The internet has forever changed the way that people shop and browse for items. Amazon has become the second largest employer in the United States (shadowed only by Walmart) and currently has more members belonging to their “PRIME” service than Costco has overall. Amazon is frequently used as both a shopping resource and a catalog where consumers can research items that they are planning to purchase in stores. Unfortunately, Amazon also has a dark side due to the illegal practices of scammers.

Shopping online, scams, and prevention

Virtual shopping has many benefits, however, there are also some downsides.

One of the biggest problems facing most e-commerce sites, by far, is the seemingly endless barrage from the so-called “grey market” which sells used goods as new, offers stolen products which are not meant for sale in the USA, and even--at times--list counterfeit goods and services in the guise of legitimate businesses. Such practices subsequently sully the names of the authentic brand-name companies and hurt sales. In extreme cases (such as an incident where a major criminal element was uncovered laundering stolen headsets) these scams even endanger the health and well-being of consumers. Unfortunately, online marketplaces provide an outlet for some of the most unscrupulous behavior.

Counterfeiting is an especially serious problem online.

While about seven percent of brick and mortar retail stores have to deal with the antics of copycats, approximately sixteen percent of online stores encounter such issues. Amazon is an especially tempting target for unsavory business practices since it is often difficult for Amazon staff--despite their best efforts--to determine which sellers are legitimate and which are not.

Fred Dimyan, with a background in technology and financial markets, experienced the perils of counterfeiters first-hand when he owned and operated a store on Amazon that sold consumer electronics other goods. Realizing there was a massive need in the market to prevent scams and con artists from hurting sellers, Fred made it his mission to start a company that would protect brands and honest businesses who operated in an e-commerce space; namely, Amazon.

Hence, in 2014, “Potoo” was established.

“The name comes from a bird which is native to the Amazon region and is vital to its eco-system,” Fred recently explained via an exclusive phone interview. “Since we started the company to help Amazon sellers after we saw a massive need for this kind of service, we thought the name fit perfectly.”

Fred described Potoo as a company that specializes in defense marketing and data. Specifically, they ensure that over 1,000 brands on Amazon are running smoothly.
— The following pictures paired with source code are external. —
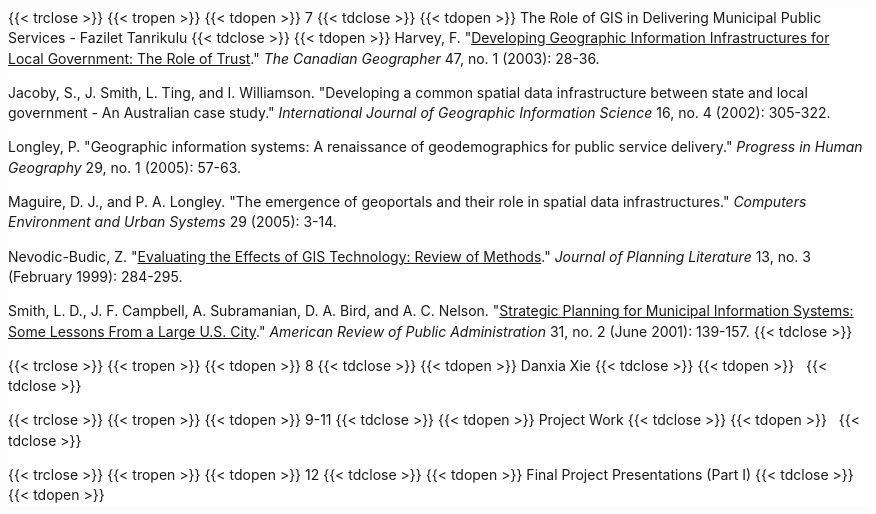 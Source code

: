 {{< trclose >}}
{{< tropen >}}
{{< tdopen >}}
7
{{< tdclose >}}
{{< tdopen >}}
The Role of GIS in Delivering Municipal Public Services - Fazilet Tanrikulu
{{< tdclose >}}
{{< tdopen >}}
Harvey, F. "[Developing Geographic Information Infrastructures for Local Government: The Role of Trust](http://dx.doi.org/10.1111/1541-0064.02e10)." _The Canadian Geographer_ 47, no. 1 (2003): 28-36.  
  
Jacoby, S., J. Smith, L. Ting, and I. Williamson. "Developing a common spatial data infrastructure between state and local government - An Australian case study." _International Journal of Geographic Information Science_ 16, no. 4 (2002): 305-322.  
  
Longley, P. "Geographic information systems: A renaissance of geodemographics for public service delivery." _Progress in Human Geography_ 29, no. 1 (2005): 57-63.  
  
Maguire, D. J., and P. A. Longley. "The emergence of geoportals and their role in spatial data infrastructures." _Computers Environment and Urban Systems_ 29 (2005): 3-14.  
  
Nevodic-Budic, Z. "[Evaluating the Effects of GIS Technology: Review of Methods](http://jpl.sagepub.com/cgi/content/abstract/13/3/284)." _Journal of Planning Literature_ 13, no. 3 (February 1999): 284-295.  
  
Smith, L. D., J. F. Campbell, A. Subramanian, D. A. Bird, and A. C. Nelson. "[Strategic Planning for Municipal Information Systems: Some Lessons From a Large U.S. City](http://arp.sagepub.com/cgi/content/abstract/31/2/139)." _American Review of Public Administration_ 31, no. 2 (June 2001): 139-157.
{{< tdclose >}}

{{< trclose >}}
{{< tropen >}}
{{< tdopen >}}
8
{{< tdclose >}}
{{< tdopen >}}
Danxia Xie
{{< tdclose >}}
{{< tdopen >}}
 
{{< tdclose >}}

{{< trclose >}}
{{< tropen >}}
{{< tdopen >}}
9-11
{{< tdclose >}}
{{< tdopen >}}
Project Work
{{< tdclose >}}
{{< tdopen >}}
 
{{< tdclose >}}

{{< trclose >}}
{{< tropen >}}
{{< tdopen >}}
12
{{< tdclose >}}
{{< tdopen >}}
Final Project Presentations (Part I)
{{< tdclose >}}
{{< tdopen >}}
 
This includes assessing resellers and shutting down counterfeit operations via an online dashboard--which they designed--that helps them monitor, access, clean, and report on activities that are happening in the stores that they monitor.

We help manufacturers sellers by identifying bad behavior behind the scenes,” Fred stated. “When we find questionable behavior, we sometimes call the seller out on their behavior. If they continue we with the manufacturer and Amazon and provide them enough data to shut them down.”
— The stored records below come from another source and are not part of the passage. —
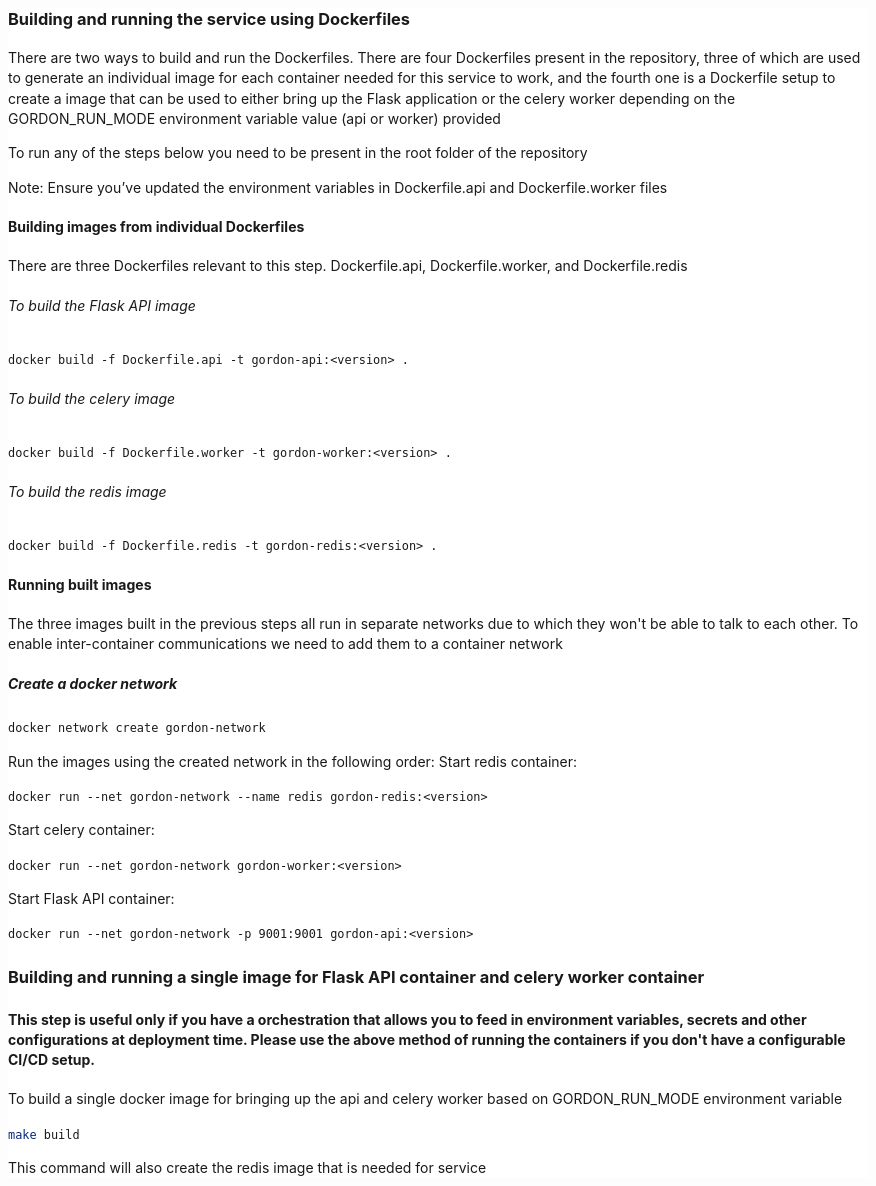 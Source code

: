 ### Building and running the service using Dockerfiles
There are two ways to build and run the Dockerfiles. There are four Dockerfiles present in the repository, three of which are used to generate an individual image for each container needed for this service to work, and the fourth one is a Dockerfile setup to create a image that can be used to either bring up the Flask application or the celery worker depending on the GORDON_RUN_MODE environment variable value (api or worker) provided

To run any of the steps below you need to be present in the root folder of the repository

Note: Ensure you’ve updated the environment variables in Dockerfile.api and Dockerfile.worker files


#### Building images from individual Dockerfiles
There are three Dockerfiles relevant to this step. Dockerfile.api, Dockerfile.worker, and Dockerfile.redis

###### To build the Flask API image
```
docker build -f Dockerfile.api -t gordon-api:<version> .
```

###### To build the celery image
```
docker build -f Dockerfile.worker -t gordon-worker:<version> .
```

###### To build the redis image
```
docker build -f Dockerfile.redis -t gordon-redis:<version> .
```

#### Running built images
The three images built in the previous steps all run in separate networks due to which they won't be able to talk to each other. To enable inter-container communications we need to add them to a container network

##### Create a docker network
```
docker network create gordon-network
```
Run the images using the created network in the following order:
Start redis container:
```
docker run --net gordon-network --name redis gordon-redis:<version>
```

Start celery container:
```
docker run --net gordon-network gordon-worker:<version>
```

Start Flask API container:
```
docker run --net gordon-network -p 9001:9001 gordon-api:<version>
```

### Building and running a single image for Flask API container and celery worker container
#### This step is useful only if you have a orchestration that allows you to feed in environment variables, secrets and other configurations at deployment time. Please use the above method of running the containers if you don't have a configurable CI/CD setup.
To build a single docker image for bringing up the api and celery worker based on GORDON_RUN_MODE environment variable
```bash
make build
```
This command will also create the redis image that is needed for service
Clients, services, and opportunity

Potoo’s first client was a consumer electronics company whose sales on Amazon were being impacted by fraudulent sellers. As soon as the Potoo technology was implemented, the store was able to gain control over the problem and ratings and profits subsequently rose steadily. Dozens of referrals came from that first client’s success.

“Our client list grew very quickly,” Fred proclaimed.

“In the first two years alone, we grew 1,700 percent and most of our clients were recommended to us by other satisfied customers. That speaks for itself about the quality of our services.”

As of November 2017, Potoo has evolved to operate in eight different countries. In addition to Amazon, they also monitor the websites of Jetcom, eBay, and Walmart. They anticipate a 500 percent growth in 2018 and are actively planning to implement more additional services. These services will likely include review alerts and gauging how prices on Amazon compare and influence list prices on other platforms. Fred also stressed that Potoo strongly values constructive feedback and expands their services organically based on the needs of their clients.

“Probably the biggest challenge we face is when manufacturers say that they do not like Amazon because they feel they have no options and this is just the new reality of e-commerce,” Fred stated. “Some manufacturers feel like they simply have no control. We try to explain that sellers can gain control and we can help them do that. I like to say that Amazon is like a scalpel, it can cut hurt you, but it can also save your life in the right hands. The goal of Potoo is to make Amazon--and other online marketplaces--positive spaces for sellers. We aim to make clients understand that they can gain back control and start viewing Amazon as an opportunity rather than an obstacle.”